Does larger i/o size make sense?

Started by Kohei KaiGaiover 12 years ago11 messages
#1Kohei KaiGai
kaigai@kaigai.gr.jp

Hello,

A few days before, I got a question as described in the subject line on
a discussion with my colleague.

In general, larger i/o size per system call gives us wider bandwidth on
sequential read, than multiple system calls with smaller i/o size.
Probably, people knows this heuristics.

On the other hand, PostgreSQL always reads database files by BLCKSZ
(= usually, 8KB) when referenced block was not on the shared buffer,
however, it doesn't seem to me it can pull maximum performance of
modern storage system.

I'm not certain whether we had discussed this kind of ideas, or not.
So, I'd like to see the reason why we stick on the fixed length i/o size,
if similar ideas were rejected before.

An idea that I'd like to investigate is, PostgreSQL allocates a set of
continuous buffers to fit larger i/o size when block is referenced due to
sequential scan, then invokes consolidated i/o request on the buffer.
It probably make sense if we can expect upcoming block references
shall be on the neighbor blocks; that is typical sequential read workload.

Of course, we shall need to solve some complicated stuff, like prevention
of fragmentation on shared buffers, or enhancement of internal APIs of
storage manager to accept larger i/o size.
Furthermore, it seems to me this idea has worth to investigate.

Any comments please.
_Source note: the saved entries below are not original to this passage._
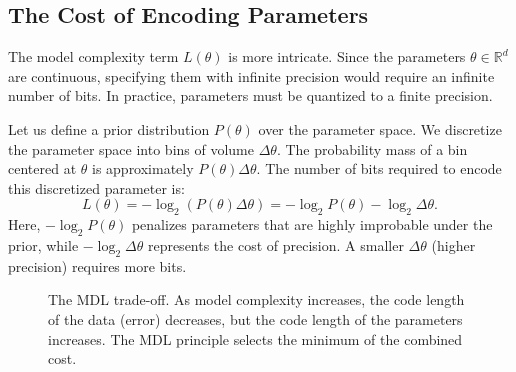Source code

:\subsection{The Cost of Encoding Parameters}

The model complexity term $L(\theta)$ is more intricate. Since the parameters $\theta \in \mathbb{R}^d$ are continuous, specifying them with infinite precision would require an infinite number of bits. In practice, parameters must be quantized to a finite precision. 

Let us define a prior distribution $P(\theta)$ over the parameter space. We discretize the parameter space into bins of volume $\Delta \theta$. The probability mass of a bin centered at $\theta$ is approximately $P(\theta) \Delta \theta$. The number of bits required to encode this discretized parameter is:
\begin{equation}
    L(\theta) = -\log_2 \left( P(\theta) \Delta \theta \right) = -\log_2 P(\theta) - \log_2 \Delta \theta.
\end{equation}
Here, $- \log_2 P(\theta)$ penalizes parameters that are highly improbable under the prior, while $- \log_2 \Delta \theta$ represents the cost of precision. A smaller $\Delta \theta$ (higher precision) requires more bits. 

\begin{figure}[htbp]
\centering
{}
\caption{The MDL trade-off. As model complexity increases, the code length of the data (error) decreases, but the code length of the parameters increases. The MDL principle selects the minimum of the combined cost.}
\label{fig:mdl_tradeoff}
\end{figure}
Thanks,
--
KaiGai Kohei <kaigai@kaigai.gr.jp>

--
Sent via pgsql-hackers mailing list (pgsql-hackers@postgresql.org)
To make changes to your subscription:
http://www.postgresql.org/mailpref/pgsql-hackers

#2Merlin Moncure
mmoncure@gmail.com
In reply to: Kohei KaiGai (#1)
Re: Does larger i/o size make sense?

On Thu, Aug 22, 2013 at 2:53 PM, Kohei KaiGai <kaigai@kaigai.gr.jp> wrote:

Hello,

A few days before, I got a question as described in the subject line on
a discussion with my colleague.

In general, larger i/o size per system call gives us wider bandwidth on
sequential read, than multiple system calls with smaller i/o size.
Probably, people knows this heuristics.

On the other hand, PostgreSQL always reads database files by BLCKSZ
(= usually, 8KB) when referenced block was not on the shared buffer,
however, it doesn't seem to me it can pull maximum performance of
modern storage system.

I'm not certain whether we had discussed this kind of ideas, or not.
So, I'd like to see the reason why we stick on the fixed length i/o size,
if similar ideas were rejected before.

An idea that I'd like to investigate is, PostgreSQL allocates a set of
continuous buffers to fit larger i/o size when block is referenced due to
sequential scan, then invokes consolidated i/o request on the buffer.
It probably make sense if we can expect upcoming block references
shall be on the neighbor blocks; that is typical sequential read workload.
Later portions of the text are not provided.